Three Imaginary Girls

Seattle's Indie-Pop Press – Music Reviews, Film Reviews, and Big Fun

Everyone in the Imaginary Nation's been there at one point in his or her life: Down, out and utterly destroyed. You know, the sort of low point in your life — right after a bad break-up, a death in the family, a layoff or any one of life's more significant setbacks — when all you can really do is scrape up a six-pack, a pile of your favorite albums and sit home and get quietly fuzzed as your favorite songs take a little bit of the sting out of the moment.

That's where Billy Bragg's utterly monumental "Levi Stubbs' Tears" picks up. Although your tales of woe hopefully can't match the main character's (a runway married to a horrid husband who deserts her only to come back and stab her), any music fan will immediately identify with her ability to turn to music — in this case The Four Tops — to chase away the pain. When Bragg delivers the chorus ("When the world falls apart/Some things stay in place"), you don't just know what he's getting at. You've been there yourself.

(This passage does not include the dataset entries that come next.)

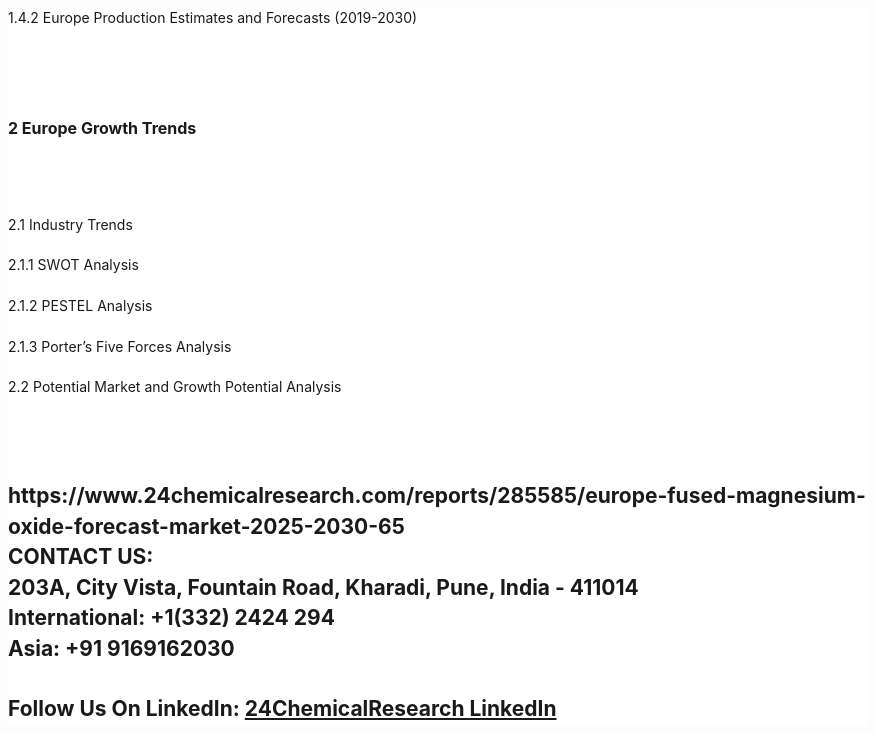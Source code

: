 1.4.2 Europe Production Estimates and Forecasts (2019-2030)&nbsp;&nbsp;</p><br />
<br />
<h2><span style="font-size:16px"><strong>2 Europe Growth Trends&nbsp;&nbsp; &nbsp;</strong></span></h2><br />
<br />
<p>2.1 Industry Trends&nbsp;&nbsp; &nbsp;<br /><br />
2.1.1 SWOT Analysis&nbsp;&nbsp; &nbsp;<br /><br />
2.1.2 PESTEL Analysis&nbsp;&nbsp; &nbsp;<br /><br />
2.1.3 Porter&rsquo;s Five Forces Analysis&nbsp;&nbsp; &nbsp;<br /><br />
2.2 Potential Market and Growth Potential Analysis&nbsp;&nbsp; &nbsp;</p><br />
<br />
<h2><span style="font-size:</p><div><b>Get the Complete Report & TOC @ 
            <a href="https://www.24chemicalresearch.com/reports/285585/europe-fused-magnesium-oxide-forecast-market-2025-2030-65">
            https://www.24chemicalresearch.com/reports/285585/europe-fused-magnesium-oxide-forecast-market-2025-2030-65</a></b></div><br><b>CONTACT US:</b><br>
            203A, City Vista, Fountain Road, Kharadi, Pune, India - 411014<br>
            International: +1(332) 2424 294<br>
            Asia: +91 9169162030 <br><br>
            Follow Us On LinkedIn: <a href="https://www.linkedin.com/company/24chemicalresearch/">24ChemicalResearch LinkedIn</a>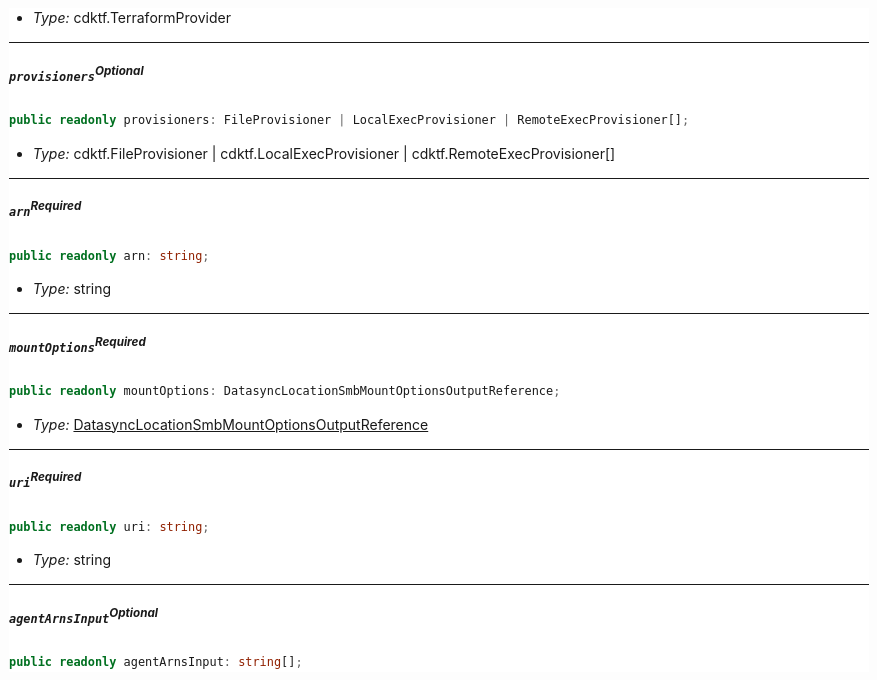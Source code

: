 - *Type:* cdktf.TerraformProvider

---

##### `provisioners`<sup>Optional</sup> <a name="provisioners" id="@cdktf/aws-cdk.datasyncLocationSmb.DatasyncLocationSmb.property.provisioners"></a>

```typescript
public readonly provisioners: FileProvisioner | LocalExecProvisioner | RemoteExecProvisioner[];
```

- *Type:* cdktf.FileProvisioner | cdktf.LocalExecProvisioner | cdktf.RemoteExecProvisioner[]

---

##### `arn`<sup>Required</sup> <a name="arn" id="@cdktf/aws-cdk.datasyncLocationSmb.DatasyncLocationSmb.property.arn"></a>

```typescript
public readonly arn: string;
```

- *Type:* string

---

##### `mountOptions`<sup>Required</sup> <a name="mountOptions" id="@cdktf/aws-cdk.datasyncLocationSmb.DatasyncLocationSmb.property.mountOptions"></a>

```typescript
public readonly mountOptions: DatasyncLocationSmbMountOptionsOutputReference;
```

- *Type:* <a href="#@cdktf/aws-cdk.datasyncLocationSmb.DatasyncLocationSmbMountOptionsOutputReference">DatasyncLocationSmbMountOptionsOutputReference</a>

---

##### `uri`<sup>Required</sup> <a name="uri" id="@cdktf/aws-cdk.datasyncLocationSmb.DatasyncLocationSmb.property.uri"></a>

```typescript
public readonly uri: string;
```

- *Type:* string

---

##### `agentArnsInput`<sup>Optional</sup> <a name="agentArnsInput" id="@cdktf/aws-cdk.datasyncLocationSmb.DatasyncLocationSmb.property.agentArnsInput"></a>

```typescript
public readonly agentArnsInput: string[];
```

I never know whether I find "Levi Stubbs" more depressing or uplifting. On one hand it's a heartbreaking character sketch as only Bragg can produce that's also a reminder that, even if you're not getting stabbed by a psychotic lover, you're going to face your own tough times. On the other, it's the reminder that you won't ever face those truly alone as long as you have your record collection. Maybe I'm a messed-up misanthrope, but I find it strangely reassuring to know that no matter how much of a mess me, you or anyone else makes a mess out of our lives, we'll always have that relationship with our favorite songs to fall back upon.